====== RECORDS FOR THIS EXERCISE

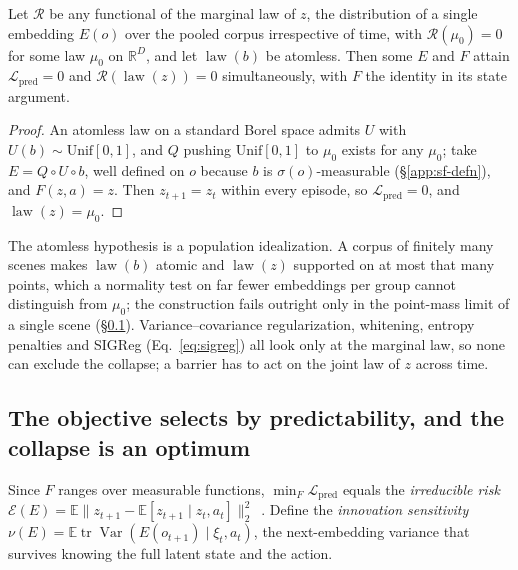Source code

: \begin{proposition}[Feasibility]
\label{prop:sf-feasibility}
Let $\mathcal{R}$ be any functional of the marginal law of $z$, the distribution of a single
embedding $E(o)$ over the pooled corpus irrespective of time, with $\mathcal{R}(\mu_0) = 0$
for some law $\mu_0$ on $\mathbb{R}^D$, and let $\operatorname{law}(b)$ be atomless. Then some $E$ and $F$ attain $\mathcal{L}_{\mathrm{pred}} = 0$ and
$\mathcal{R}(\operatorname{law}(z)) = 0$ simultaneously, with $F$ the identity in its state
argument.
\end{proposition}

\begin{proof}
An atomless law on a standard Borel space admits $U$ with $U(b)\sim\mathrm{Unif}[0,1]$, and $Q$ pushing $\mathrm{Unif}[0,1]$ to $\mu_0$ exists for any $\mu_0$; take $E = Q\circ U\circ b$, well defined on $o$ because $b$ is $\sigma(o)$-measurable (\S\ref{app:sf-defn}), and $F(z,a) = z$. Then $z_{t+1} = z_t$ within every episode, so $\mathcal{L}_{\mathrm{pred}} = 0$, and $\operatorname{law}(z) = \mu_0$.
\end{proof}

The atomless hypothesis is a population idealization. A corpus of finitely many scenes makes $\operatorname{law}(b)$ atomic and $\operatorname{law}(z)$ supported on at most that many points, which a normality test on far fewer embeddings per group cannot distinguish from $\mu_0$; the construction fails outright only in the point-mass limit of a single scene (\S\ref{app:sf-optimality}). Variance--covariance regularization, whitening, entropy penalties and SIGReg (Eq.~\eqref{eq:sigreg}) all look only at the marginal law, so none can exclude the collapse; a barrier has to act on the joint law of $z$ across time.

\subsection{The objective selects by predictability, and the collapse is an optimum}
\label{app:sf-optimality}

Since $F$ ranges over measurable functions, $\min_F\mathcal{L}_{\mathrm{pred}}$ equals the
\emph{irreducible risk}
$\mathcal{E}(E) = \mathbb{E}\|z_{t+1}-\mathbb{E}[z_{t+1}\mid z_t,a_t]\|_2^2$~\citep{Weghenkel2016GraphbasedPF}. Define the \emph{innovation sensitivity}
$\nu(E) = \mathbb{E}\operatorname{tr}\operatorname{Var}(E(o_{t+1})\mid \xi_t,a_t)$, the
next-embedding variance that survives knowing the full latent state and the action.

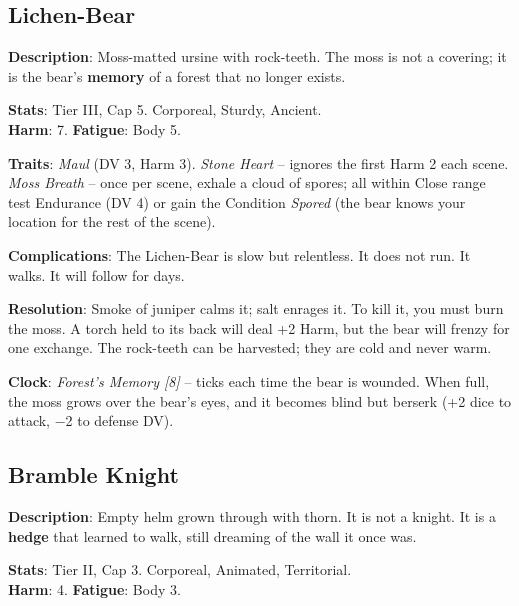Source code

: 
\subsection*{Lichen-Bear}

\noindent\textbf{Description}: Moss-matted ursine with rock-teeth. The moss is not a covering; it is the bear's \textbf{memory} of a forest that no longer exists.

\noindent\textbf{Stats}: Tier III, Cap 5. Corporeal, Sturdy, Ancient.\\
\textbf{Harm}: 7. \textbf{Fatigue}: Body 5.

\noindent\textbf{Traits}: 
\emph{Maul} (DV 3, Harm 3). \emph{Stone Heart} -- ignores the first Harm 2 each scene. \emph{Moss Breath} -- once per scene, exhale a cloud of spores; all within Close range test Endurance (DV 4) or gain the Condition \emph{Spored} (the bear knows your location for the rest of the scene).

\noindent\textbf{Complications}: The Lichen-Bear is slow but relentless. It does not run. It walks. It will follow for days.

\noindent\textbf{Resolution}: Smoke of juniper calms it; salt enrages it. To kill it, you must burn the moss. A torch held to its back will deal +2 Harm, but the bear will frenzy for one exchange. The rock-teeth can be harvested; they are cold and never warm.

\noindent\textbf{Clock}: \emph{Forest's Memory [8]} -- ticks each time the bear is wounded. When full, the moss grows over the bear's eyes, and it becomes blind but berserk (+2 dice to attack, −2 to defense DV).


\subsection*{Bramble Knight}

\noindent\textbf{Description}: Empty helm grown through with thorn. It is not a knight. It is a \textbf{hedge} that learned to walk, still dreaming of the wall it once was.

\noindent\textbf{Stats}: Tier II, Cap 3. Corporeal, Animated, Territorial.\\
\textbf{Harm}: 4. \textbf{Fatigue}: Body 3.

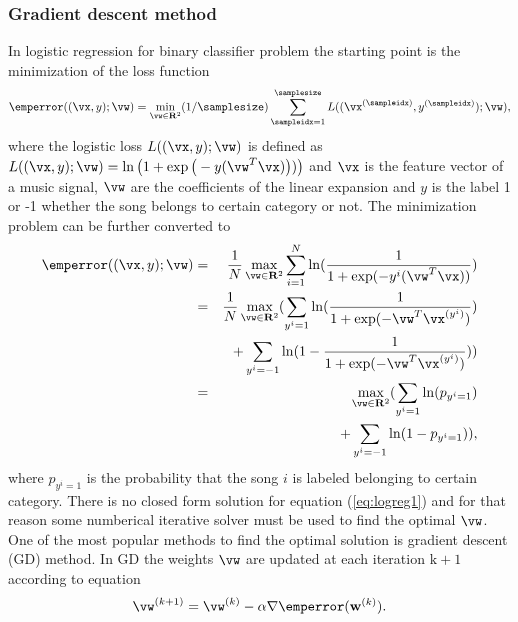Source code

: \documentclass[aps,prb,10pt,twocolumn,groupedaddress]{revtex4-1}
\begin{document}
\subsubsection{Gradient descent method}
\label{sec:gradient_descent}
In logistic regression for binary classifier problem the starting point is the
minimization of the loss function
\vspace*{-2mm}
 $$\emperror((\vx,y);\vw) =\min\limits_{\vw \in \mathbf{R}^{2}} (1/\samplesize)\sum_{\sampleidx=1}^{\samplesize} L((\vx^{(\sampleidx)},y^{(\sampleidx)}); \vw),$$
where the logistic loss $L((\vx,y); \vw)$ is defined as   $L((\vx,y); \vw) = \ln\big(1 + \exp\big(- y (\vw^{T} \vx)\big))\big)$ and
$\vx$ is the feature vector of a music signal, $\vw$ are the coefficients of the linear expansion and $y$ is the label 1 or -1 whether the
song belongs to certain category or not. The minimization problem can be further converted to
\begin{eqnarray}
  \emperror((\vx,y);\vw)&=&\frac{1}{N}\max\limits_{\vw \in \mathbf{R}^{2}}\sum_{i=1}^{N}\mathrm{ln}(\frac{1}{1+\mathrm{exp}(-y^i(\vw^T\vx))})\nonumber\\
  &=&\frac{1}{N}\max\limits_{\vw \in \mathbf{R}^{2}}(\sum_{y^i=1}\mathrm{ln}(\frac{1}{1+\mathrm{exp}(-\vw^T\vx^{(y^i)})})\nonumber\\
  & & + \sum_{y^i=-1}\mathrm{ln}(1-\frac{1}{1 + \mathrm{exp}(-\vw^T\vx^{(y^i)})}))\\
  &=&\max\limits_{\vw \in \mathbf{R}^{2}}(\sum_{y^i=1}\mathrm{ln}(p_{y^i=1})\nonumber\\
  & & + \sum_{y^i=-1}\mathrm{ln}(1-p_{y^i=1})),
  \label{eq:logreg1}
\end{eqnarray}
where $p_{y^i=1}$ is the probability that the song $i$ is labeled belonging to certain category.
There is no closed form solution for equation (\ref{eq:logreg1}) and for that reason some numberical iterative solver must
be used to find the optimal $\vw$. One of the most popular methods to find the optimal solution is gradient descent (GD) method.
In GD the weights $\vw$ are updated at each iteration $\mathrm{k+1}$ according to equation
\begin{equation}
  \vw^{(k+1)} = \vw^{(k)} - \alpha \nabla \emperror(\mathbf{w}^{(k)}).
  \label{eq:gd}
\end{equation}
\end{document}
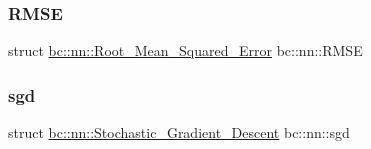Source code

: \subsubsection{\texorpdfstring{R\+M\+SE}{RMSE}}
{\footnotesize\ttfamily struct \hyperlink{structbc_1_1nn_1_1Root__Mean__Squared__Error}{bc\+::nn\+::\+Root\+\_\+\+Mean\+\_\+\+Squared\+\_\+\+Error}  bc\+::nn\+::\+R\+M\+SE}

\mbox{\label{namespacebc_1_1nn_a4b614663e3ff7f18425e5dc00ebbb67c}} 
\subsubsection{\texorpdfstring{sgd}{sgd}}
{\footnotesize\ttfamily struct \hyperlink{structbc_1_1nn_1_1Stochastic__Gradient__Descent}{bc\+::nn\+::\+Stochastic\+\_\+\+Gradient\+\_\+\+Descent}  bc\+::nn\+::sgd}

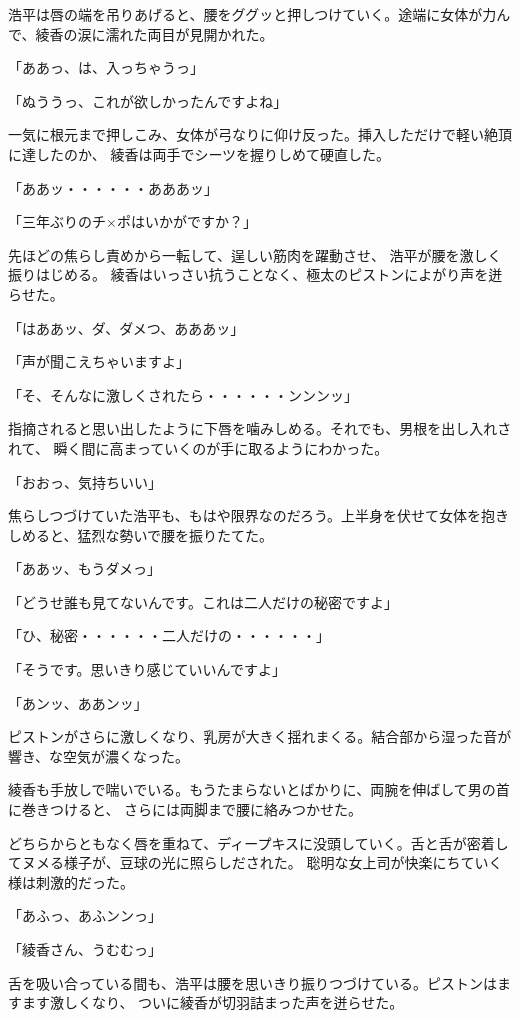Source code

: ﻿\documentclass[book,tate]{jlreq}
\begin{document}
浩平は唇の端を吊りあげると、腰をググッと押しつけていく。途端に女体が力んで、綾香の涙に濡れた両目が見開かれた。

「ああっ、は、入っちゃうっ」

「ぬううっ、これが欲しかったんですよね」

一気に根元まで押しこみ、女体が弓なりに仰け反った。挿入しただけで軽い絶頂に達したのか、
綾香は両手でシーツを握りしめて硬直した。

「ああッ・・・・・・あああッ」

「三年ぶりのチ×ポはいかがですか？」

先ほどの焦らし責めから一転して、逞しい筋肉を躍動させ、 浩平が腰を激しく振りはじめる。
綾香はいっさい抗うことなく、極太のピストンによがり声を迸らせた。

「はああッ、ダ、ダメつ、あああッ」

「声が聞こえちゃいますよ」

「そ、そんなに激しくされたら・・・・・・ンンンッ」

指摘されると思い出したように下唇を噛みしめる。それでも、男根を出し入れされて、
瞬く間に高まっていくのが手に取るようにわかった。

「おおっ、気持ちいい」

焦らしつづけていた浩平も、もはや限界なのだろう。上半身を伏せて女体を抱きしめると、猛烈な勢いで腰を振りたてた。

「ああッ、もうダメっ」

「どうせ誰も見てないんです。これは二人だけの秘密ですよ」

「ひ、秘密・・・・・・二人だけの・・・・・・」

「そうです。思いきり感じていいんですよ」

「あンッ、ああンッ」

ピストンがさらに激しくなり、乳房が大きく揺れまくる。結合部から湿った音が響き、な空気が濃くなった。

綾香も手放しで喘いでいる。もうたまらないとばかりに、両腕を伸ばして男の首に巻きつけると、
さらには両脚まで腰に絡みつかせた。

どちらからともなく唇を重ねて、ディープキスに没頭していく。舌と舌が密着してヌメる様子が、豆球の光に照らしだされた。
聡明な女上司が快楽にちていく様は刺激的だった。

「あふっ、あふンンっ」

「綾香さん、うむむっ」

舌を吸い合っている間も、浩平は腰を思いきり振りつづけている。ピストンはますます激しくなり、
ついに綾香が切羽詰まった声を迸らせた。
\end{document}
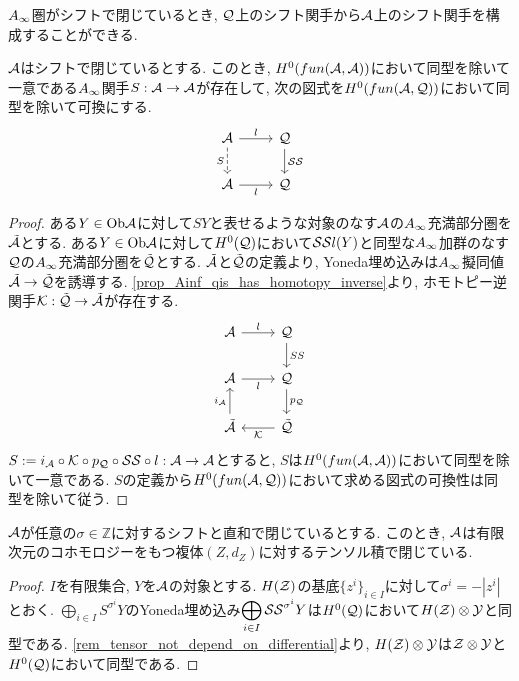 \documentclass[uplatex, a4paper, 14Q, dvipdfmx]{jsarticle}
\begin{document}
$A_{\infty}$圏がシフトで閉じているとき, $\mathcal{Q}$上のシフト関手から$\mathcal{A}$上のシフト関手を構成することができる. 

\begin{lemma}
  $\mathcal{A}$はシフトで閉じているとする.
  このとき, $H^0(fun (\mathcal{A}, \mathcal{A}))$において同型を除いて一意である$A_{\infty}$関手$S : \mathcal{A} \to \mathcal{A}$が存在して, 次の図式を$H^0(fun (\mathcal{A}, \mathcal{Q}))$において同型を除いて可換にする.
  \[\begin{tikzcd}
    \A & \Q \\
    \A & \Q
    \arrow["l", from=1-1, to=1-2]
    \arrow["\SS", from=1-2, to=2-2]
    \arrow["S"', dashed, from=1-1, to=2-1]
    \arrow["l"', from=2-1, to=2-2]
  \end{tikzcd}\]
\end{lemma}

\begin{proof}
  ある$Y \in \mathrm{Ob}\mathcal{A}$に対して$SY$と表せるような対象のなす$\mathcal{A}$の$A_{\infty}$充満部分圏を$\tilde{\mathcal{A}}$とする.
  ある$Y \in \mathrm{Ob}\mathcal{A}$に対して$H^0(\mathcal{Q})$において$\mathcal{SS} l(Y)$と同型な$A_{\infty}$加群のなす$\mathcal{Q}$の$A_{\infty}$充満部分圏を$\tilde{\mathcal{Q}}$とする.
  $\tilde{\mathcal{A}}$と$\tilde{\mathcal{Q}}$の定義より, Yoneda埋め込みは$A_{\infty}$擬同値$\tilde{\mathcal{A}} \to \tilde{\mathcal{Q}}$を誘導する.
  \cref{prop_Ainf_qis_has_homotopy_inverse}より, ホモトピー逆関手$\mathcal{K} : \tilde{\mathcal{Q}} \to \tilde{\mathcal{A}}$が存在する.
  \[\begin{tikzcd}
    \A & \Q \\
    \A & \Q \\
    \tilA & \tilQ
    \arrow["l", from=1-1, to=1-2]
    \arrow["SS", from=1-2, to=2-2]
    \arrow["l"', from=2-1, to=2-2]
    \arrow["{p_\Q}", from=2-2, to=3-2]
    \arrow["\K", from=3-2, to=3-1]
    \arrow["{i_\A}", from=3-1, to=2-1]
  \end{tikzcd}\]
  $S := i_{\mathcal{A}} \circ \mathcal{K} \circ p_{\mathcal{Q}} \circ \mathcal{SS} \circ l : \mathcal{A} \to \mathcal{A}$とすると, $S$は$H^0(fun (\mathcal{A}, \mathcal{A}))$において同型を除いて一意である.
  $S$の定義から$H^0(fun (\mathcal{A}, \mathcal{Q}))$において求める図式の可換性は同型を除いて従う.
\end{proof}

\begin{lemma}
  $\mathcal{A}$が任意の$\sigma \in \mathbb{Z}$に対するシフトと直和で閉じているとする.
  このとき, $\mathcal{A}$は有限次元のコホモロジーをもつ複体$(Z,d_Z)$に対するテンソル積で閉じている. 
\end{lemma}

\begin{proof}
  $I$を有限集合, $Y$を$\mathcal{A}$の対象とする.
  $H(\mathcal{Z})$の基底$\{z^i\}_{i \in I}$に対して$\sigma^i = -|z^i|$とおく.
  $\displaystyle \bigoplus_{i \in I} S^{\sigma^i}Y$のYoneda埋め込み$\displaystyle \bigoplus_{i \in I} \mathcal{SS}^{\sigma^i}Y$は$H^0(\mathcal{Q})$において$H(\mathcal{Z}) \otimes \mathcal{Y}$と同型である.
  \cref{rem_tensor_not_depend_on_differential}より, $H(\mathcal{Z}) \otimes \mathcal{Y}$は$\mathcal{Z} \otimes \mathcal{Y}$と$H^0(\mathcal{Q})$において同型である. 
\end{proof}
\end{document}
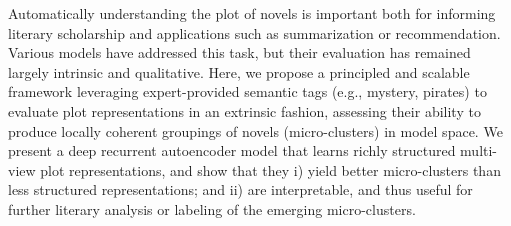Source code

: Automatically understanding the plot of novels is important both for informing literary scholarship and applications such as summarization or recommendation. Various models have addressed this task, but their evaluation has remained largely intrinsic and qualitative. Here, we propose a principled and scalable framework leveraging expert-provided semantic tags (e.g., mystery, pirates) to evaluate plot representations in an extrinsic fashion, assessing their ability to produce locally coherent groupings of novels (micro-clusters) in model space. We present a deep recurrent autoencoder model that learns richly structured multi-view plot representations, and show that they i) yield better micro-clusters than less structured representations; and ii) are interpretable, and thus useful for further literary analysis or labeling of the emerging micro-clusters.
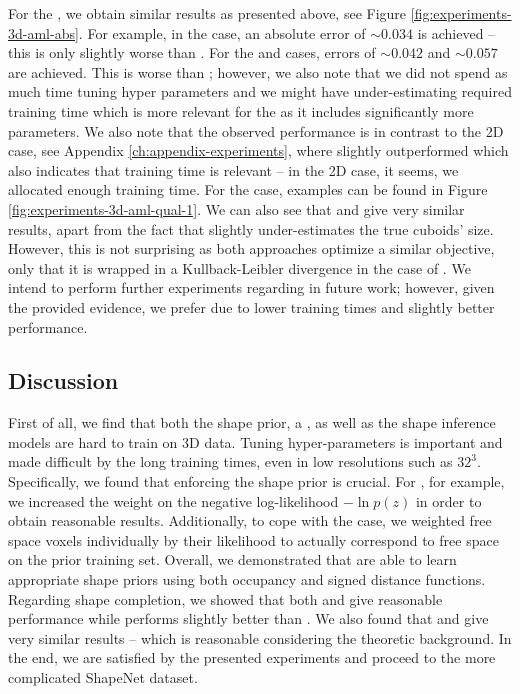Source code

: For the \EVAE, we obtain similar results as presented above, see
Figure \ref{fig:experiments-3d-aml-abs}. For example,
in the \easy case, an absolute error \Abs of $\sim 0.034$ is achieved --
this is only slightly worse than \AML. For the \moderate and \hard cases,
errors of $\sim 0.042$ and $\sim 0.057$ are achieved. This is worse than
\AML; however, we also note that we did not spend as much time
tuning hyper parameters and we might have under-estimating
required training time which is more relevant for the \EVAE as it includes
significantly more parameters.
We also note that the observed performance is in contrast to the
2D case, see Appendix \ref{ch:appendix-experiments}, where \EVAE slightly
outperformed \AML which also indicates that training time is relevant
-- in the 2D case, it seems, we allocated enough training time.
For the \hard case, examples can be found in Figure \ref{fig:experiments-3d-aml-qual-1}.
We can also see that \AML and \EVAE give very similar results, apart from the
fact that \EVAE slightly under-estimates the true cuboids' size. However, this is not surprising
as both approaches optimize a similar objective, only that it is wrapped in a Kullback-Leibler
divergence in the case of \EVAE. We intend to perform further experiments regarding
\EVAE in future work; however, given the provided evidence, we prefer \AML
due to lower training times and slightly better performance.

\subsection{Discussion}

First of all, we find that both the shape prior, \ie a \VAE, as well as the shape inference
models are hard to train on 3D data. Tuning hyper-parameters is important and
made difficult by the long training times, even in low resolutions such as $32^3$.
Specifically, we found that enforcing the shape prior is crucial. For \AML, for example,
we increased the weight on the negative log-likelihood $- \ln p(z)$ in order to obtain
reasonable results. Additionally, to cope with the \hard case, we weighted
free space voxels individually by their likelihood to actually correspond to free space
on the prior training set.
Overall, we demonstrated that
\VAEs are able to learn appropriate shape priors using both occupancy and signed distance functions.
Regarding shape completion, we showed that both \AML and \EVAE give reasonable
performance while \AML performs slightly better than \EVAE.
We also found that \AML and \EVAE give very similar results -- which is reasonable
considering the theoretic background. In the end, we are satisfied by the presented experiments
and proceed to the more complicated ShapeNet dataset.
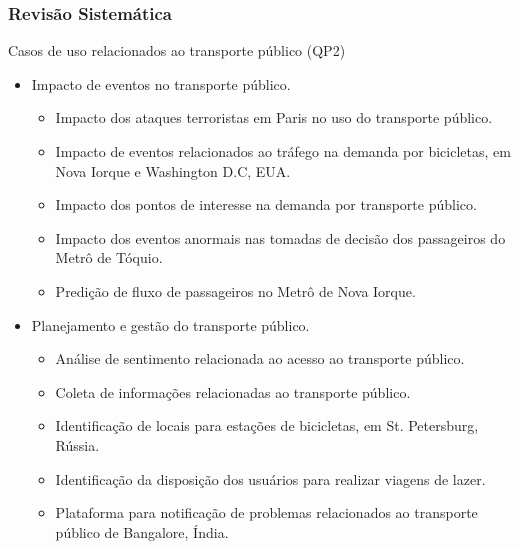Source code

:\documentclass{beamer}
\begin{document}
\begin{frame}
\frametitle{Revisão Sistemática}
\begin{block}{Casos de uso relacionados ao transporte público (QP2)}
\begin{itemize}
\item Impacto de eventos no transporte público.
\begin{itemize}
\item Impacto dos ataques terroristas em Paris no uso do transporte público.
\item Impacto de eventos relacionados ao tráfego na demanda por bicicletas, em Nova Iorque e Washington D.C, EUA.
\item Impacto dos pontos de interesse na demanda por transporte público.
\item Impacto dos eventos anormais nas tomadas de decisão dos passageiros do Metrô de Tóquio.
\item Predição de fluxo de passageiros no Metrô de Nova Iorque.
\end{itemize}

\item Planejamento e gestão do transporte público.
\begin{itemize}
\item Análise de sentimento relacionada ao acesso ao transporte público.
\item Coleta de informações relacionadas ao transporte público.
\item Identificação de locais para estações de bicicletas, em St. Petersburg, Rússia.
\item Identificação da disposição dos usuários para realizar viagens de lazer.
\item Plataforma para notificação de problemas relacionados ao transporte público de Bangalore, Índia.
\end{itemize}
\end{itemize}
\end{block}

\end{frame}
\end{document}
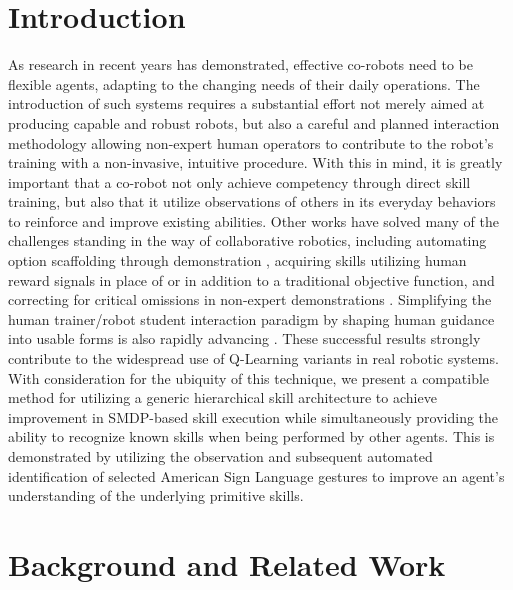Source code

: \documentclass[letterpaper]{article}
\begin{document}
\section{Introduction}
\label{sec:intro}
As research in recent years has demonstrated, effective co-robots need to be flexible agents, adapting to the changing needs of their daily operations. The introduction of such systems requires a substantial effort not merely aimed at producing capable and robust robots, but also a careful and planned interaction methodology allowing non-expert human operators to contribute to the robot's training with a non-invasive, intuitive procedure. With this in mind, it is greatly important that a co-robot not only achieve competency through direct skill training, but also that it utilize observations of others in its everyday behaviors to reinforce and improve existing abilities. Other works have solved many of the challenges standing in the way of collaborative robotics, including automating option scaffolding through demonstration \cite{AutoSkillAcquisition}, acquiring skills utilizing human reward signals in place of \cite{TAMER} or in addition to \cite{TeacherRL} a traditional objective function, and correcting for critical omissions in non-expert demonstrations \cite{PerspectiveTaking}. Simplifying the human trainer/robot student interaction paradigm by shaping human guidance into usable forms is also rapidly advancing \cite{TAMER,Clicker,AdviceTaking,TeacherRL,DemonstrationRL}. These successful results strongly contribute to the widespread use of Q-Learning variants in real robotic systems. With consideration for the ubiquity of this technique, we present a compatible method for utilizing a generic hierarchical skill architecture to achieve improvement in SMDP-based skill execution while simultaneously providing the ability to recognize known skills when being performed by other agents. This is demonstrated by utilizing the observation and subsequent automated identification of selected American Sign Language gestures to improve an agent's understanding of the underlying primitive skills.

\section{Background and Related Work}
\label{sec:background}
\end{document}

============

> _EXERCISE_
Extract each line holding the word "texorpdfstring" from the records.

> _RESPONSE FOR THIS EXERCISE_
: \subsubsection{\texorpdfstring{R\+M\+SE}{RMSE}}
\subsubsection{\texorpdfstring{sgd}{sgd}}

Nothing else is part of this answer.